Other companies (Radio companies) were AEI (Siemens Ediswan - AC gear)
Redifon Ltd, AC gear and owned by Redifusion
IMRC fitted with the best AC gear at sea, a mixture of Standard Radio Of Sweden and Mackay of America
and other gear manufactured in the UK.
I was trained on Marconi Stuff and new that there must be something better out there at sea and with more
power than that awful Oceanspan, and AC gear too.
I was quite right in my assumption, as every other company's gear produced was more powerful and AC powered.
I have met many Marconi R/O's on my travels, and many othem had no idea of any other company's equipment,
always being told that their's was the best. I used to visit other ships to see what gear they had etc. I big eye opener
considering that JRC of Japan had transmitters with auto tuning units in 1964!! Unheard of here.
I started off with A.E.I., then Redifon, then ended up with IMRC. Redifon gear was very similar to IMRC, and I shall
never forget the R408 receiver I operated, as it could be worked off 24v DC instead of ship mains, and give the
emergency batteries a little bit of use. After that, it was the Mackay 3020 synthesized receiver, the best I ever had
at sea.
I hope this helps.
Mike Carter aged 76 years young.


----------



## pippin (May 13, 2008)

Regarding AC or DC equipment.

The radio gear had to be designed to operate from ships' mains - obviously!

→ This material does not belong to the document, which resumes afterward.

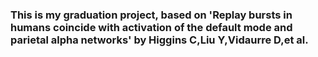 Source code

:### This is my graduation project, based on 'Replay bursts in humans coincide with activation of the default mode and parietal alpha networks' by Higgins C,Liu Y,Vidaurre D,et al.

Most ships pre-WW2 and up until the 60's had ships mains of DC, balanced about earth (or sea!).
Either 55-0-55 = 110V DC or 110-0-110 = 220V DC.

Therefore Marconi Marine supplied equipment that would operate from DC (and AC) - simple logic.

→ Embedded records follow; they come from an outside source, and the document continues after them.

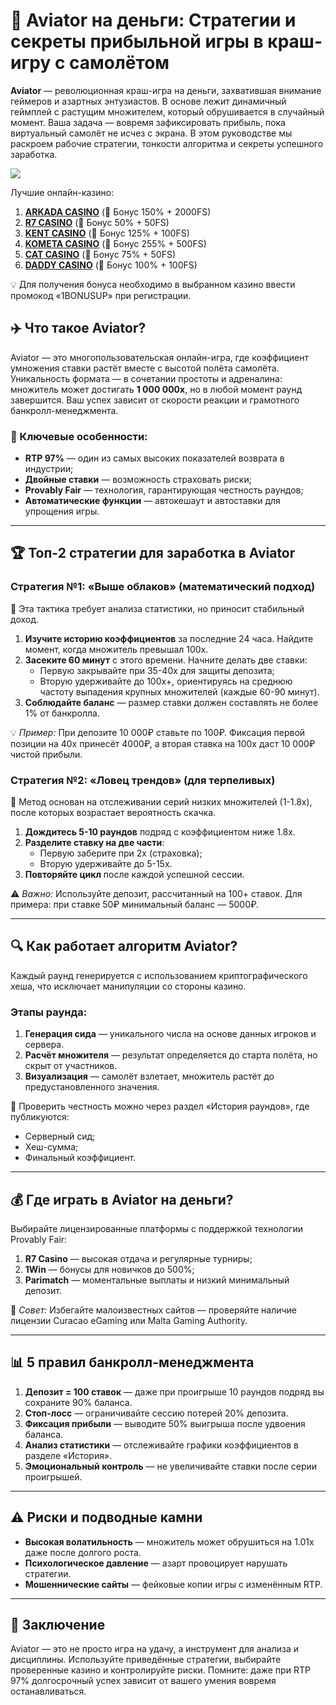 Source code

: # 🛫 Aviator на деньги: Стратегии и секреты прибыльной игры в краш-игру с самолётом  

**Aviator** — революционная краш-игра на деньги, захватившая внимание геймеров и азартных энтузиастов. В основе лежит динамичный геймплей с растущим множителем, который обрушивается в случайный момент. Ваша задача — вовремя зафиксировать прибыль, пока виртуальный самолёт не исчез с экрана. В этом руководстве мы раскроем рабочие стратегии, тонкости алгоритма и секреты успешного заработка.  

[![](https://i.ibb.co/DPMjQDXT/aviator-creo.jpg)](https://clck.ru/3Mmm7v)

Лучшие онлайн-казино:

1. **[ARKADA CASINO](https://clck.ru/3Mmm7v "ARKADA CASINO")** (🎁 Бонус 150% + 2000FS)
2. **[R7 CASINO](https://clck.ru/3NAHTh "R7 CASINO")** (🎁 Бонус 50% + 50FS)
3. **[KENT CASINO](https://clck.ru/3Mmm9w "KENT CASINO")** (🎁 Бонус 125% + 100FS)
4. **[KOMETA CASINO](https://clck.ru/3MmmAP "KOMETA CASINO")** (🎁 Бонус 255% + 500FS)
5. **[CAT CASINO](https://clck.ru/3MmmAn "CAT CASINO")** (🎁 Бонус 75% + 50FS)
6. **[DADDY CASINO](https://clck.ru/3MmmBB "DADDY CASINO")** (🎁 Бонус 100% + 100FS)

💡 Для получения бонуса необходимо в выбранном казино ввести промокод «1BONUSUP» при регистрации.


## ✈️ Что такое Aviator?  

Aviator — это многопользовательская онлайн-игра, где коэффициент умножения ставки растёт вместе с высотой полёта самолёта. Уникальность формата — в сочетании простоты и адреналина: множитель может достигать **1 000 000x**, но в любой момент раунд завершится. Ваш успех зависит от скорости реакции и грамотного банкролл-менеджмента.  

### 🔑 Ключевые особенности:  
- **RTP 97%** — один из самых высоких показателей возврата в индустрии;  
- **Двойные ставки** — возможность страховать риски;  
- **Provably Fair** — технология, гарантирующая честность раундов;  
- **Автоматические функции** — автокешаут и автоставки для упрощения игры.  

---

## 🏆 Топ-2 стратегии для заработка в Aviator  

### Стратегия №1: «Выше облаков» (математический подход)  

🎯 Эта тактика требует анализа статистики, но приносит стабильный доход.  

1. **Изучите историю коэффициентов** за последние 24 часа. Найдите момент, когда множитель превышал 100x.  
2. **Засеките 60 минут** с этого времени. Начните делать две ставки:  
   - Первую закрывайте при 35-40x для защиты депозита;  
   - Вторую удерживайте до 100x+, ориентируясь на среднюю частоту выпадения крупных множителей (каждые 60-90 минут).  
3. **Соблюдайте баланс** — размер ставки должен составлять не более 1% от банкролла.  

💡 *Пример:* При депозите 10 000₽ ставьте по 100₽. Фиксация первой позиции на 40x принесёт 4000₽, а вторая ставка на 100x даст 10 000₽ чистой прибыли.  

### Стратегия №2: «Ловец трендов» (для терпеливых)  

🎯 Метод основан на отслеживании серий низких множителей (1-1.8x), после которых возрастает вероятность скачка.  

1. **Дождитесь 5-10 раундов** подряд с коэффициентом ниже 1.8x.  
2. **Разделите ставку на две части**:  
   - Первую заберите при 2x (страховка);  
   - Вторую удерживайте до 5-15x.  
3. **Повторяйте цикл** после каждой успешной сессии.  

⚠️ *Важно:* Используйте депозит, рассчитанный на 100+ ставок. Для примера: при ставке 50₽ минимальный баланс — 5000₽.  

---

## 🔍 Как работает алгоритм Aviator?  

Каждый раунд генерируется с использованием криптографического хеша, что исключает манипуляции со стороны казино.  

### Этапы раунда:  
1. **Генерация сида** — уникального числа на основе данных игроков и сервера.  
2. **Расчёт множителя** — результат определяется до старта полёта, но скрыт от участников.  
3. **Визуализация** — самолёт взлетает, множитель растёт до предустановленного значения.  

🔐 Проверить честность можно через раздел «История раундов», где публикуются:  
- Серверный сид;  
- Хеш-сумма;  
- Финальный коэффициент.  

---

## 💰 Где играть в Aviator на деньги?  

Выбирайте лицензированные платформы с поддержкой технологии Provably Fair:  
1. **R7 Casino** — высокая отдача и регулярные турниры;  
2. **1Win** — бонусы для новичков до 500%;  
3. **Parimatch** — моментальные выплаты и низкий минимальный депозит.  

🚨 *Совет:* Избегайте малоизвестных сайтов — проверяйте наличие лицензии Curacao eGaming или Malta Gaming Authority.  

---

## 📊 5 правил банкролл-менеджмента  

1. **Депозит = 100 ставок** — даже при проигрыше 10 раундов подряд вы сохраните 90% баланса.  
2. **Стоп-лосс** — ограничивайте сессию потерей 20% депозита.  
3. **Фиксация прибыли** — выводите 50% выигрыша после удвоения баланса.  
4. **Анализ статистики** — отслеживайте графики коэффициентов в разделе «История».  
5. **Эмоциональный контроль** — не увеличивайте ставки после серии проигрышей.  

---

## ⚠️ Риски и подводные камни  

- **Высокая волатильность** — множитель может обрушиться на 1.01x даже после долгого роста.  
- **Психологическое давление** — азарт провоцирует нарушать стратегии.  
- **Мошеннические сайты** — фейковые копии игры с изменённым RTP.  

---

## 🎯 Заключение  

Aviator — это не просто игра на удачу, а инструмент для анализа и дисциплины. Используйте приведённые стратегии, выбирайте проверенные казино и контролируйте риски. Помните: даже при RTP 97% долгосрочный успех зависит от вашего умения вовремя останавливаться.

To get the higher voltages for transmitters on DC ships involved (usually) a mechanical rotary converter.
On an AC ship a conventional transformer would be utilised by Marconi Marine instead of the rotary converter.

Those other manufacturers that you mention as producing equipment designed for AC had to
convert the DC to AC by means of - you guessed it - *a rotary converter*!

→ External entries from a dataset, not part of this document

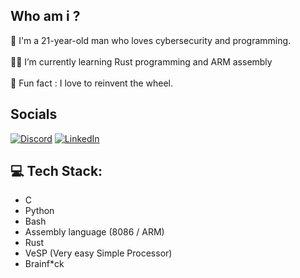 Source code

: ## Who am i ?
🔭 I'm a 21-year-old man who loves cybersecurity and programming.<br><br>👨‍💻 I’m currently learning Rust programming and ARM assembly<br><br>🤪 Fun fact : I love to reinvent the wheel.

## Socials
[![Discord](https://img.shields.io/badge/Discord-%237289DA.svg?logo=discord&logoColor=white)](https://discord.gg/259946187891671040) [![LinkedIn](https://img.shields.io/badge/LinkedIn-%230077B5.svg?logo=linkedin&logoColor=white)](https://linkedin.com/in/https://www.linkedin.com/in/r%C3%A9mi-hoarau/)

## 💻 Tech Stack:
- C
- Python
- Bash
- Assembly language (8086 / ARM)
- Rust
- VeSP (Very easy Simple Processor)
- Brainf*ck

"I was quite right in my assumption, as every other company's gear produced was more powerful and AC powered."

Wrong on another account as well.

Marconi Marine *did* produce higher output transmitters that would operate as above on either AC or DC.
Globespan and Worldspan come to mind.

However British (& Irish & Commonwealth) Merchant Vessels could avail themselves of the Area Scheme whereby incoming and outgoing TFC was relayed by Royal Naval circuits throughout the Commonwealth.
There was simply no need for anything more powerful than the Oceanspan as there were coast stns all over the world who would QSP for you.

So-called Foreign-Flag ships had to work *direct* with whatever Coast Radio Stations across the world might have TFC for them and hence needed high-power and more expensive equipment.

I agree, the Redifon R408 was, and is - I still have one - a superb Rx.
(It needed to be as the successor to the appalling R50M.)
Quite handy being able to operate from AC or DC mains and 24V DC emergency batteries.

You seem to forget that the Marconi Marine 1948 Mercury and Electra receivers could operate from the same diverse range of supplies. As could the later Atalanta.

The worst equipped ship I ever sailed on? MOBIL ASTRAL/GMOH.
I can't quite remember the sequence but Marconi was taken over by GEC who had earlier taken over AEI and thus Marconi Marine inherited a lot of AEI equipped ships, like the Mobil Astral.
The dreaded R50M Rx and the very difficult to operate pair of MF & HF transmitters.


----------



## pippin (May 13, 2008)

Forgot to add:

Marconi Marine was by no means perfect but must have had something going for it as the largest marine radio enterprise in the world.


----------



## R651400 (Jun 18, 2005)

John Melbourne said:


> I didn't think there were that many back them. ...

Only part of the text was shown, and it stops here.